Re: patch: blk-12

From: Andrew Morton (andrewm@uow.edu.au)
Date: Sat Dec 09 2000 - 21:57:35 EST


Jens Axboe wrote:
>
> o Batch freeing of requests. Stock kernels have very bad behaviour
> under I/O load (load here meaning that the request list is empty,
> doesn't require much effort...), because as soon as a request is
> completed and put back on the freelist, a read/write will grab it
> and the queue will be unplugged again. This effectively disables
> elevator merging efforts completely. Note -- even though wakeups
> of wait_for_request are now not a 1-1 mapping, wake-one semantics
> are maintained.
>

Exclusive waitqueues do not give wake-one semantics. They give
us wake-0.999999999 semantics :)

 1: static struct request *__get_request_wait(request_queue_t *q, int rw)
 2: {
 3: register struct request *rq;
 4: DECLARE_WAITQUEUE(wait, current);
 5:
 6: add_wait_queue_exclusive(&q->wait_for_request, &wait);
 7: for (;;) {
 8: __set_current_state(TASK_UNINTERRUPTIBLE);
 9: spin_lock_irq(&io_request_lock);
10: rq = get_request(q, rw);
11: spin_unlock_irq(&io_request_lock);
12: if (rq)
13: break;
14: generic_unplug_device(q);
15: schedule();
16: }
17: remove_wait_queue(&q->wait_for_request, &wait);
18: current->state = TASK_RUNNING;
19: return rq;
20: }

Suppose there are two tasks on the waitqueue. Someone does a wakeup.
One task wakes, loops around to line 8. It sets TASK_UNINTERRUPTIBLE
and is now eligible for another wakeup. So if someone does a wakeup
on the waitqueue while this task is running statements 9, 10, 11, 12,
13 and 17, that wakeup will be sent to the newly woken task.

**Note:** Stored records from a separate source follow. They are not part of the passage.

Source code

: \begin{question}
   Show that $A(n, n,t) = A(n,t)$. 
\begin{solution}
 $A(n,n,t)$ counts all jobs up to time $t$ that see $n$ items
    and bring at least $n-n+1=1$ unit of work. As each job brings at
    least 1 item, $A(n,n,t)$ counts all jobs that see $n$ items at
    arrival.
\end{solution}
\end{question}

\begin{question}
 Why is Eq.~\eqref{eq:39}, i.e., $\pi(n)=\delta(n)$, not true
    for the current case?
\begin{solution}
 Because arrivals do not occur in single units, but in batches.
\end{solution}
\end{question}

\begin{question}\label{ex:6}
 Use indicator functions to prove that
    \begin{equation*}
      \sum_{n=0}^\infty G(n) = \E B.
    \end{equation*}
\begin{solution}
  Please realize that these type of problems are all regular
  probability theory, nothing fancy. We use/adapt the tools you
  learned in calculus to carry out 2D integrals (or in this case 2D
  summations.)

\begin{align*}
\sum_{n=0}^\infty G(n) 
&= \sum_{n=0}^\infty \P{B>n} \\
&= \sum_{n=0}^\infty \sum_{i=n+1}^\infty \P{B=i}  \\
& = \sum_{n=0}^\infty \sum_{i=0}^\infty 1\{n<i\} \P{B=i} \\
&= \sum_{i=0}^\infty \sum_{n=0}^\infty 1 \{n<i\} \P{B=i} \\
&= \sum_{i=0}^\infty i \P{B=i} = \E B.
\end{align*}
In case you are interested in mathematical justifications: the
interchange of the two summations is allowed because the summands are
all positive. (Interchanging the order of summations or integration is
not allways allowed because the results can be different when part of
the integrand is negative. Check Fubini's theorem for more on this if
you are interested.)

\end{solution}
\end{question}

The net effect: two tasks are sleeping, there were two wakeups but
only one task woke up.

Is this a problem in practice? Presumably not. This is probably
because the waitqueue is getting wakeups sent to it all the time,
and we muddle through.

One place where this race _would_ bite is in semaphores. __down()
has the same race, but it does an extra wake_up() on the queue after it
has taken itself off, which fixes things. So `up()' can in fact be
wake-two. err, make that wake-1.999999999.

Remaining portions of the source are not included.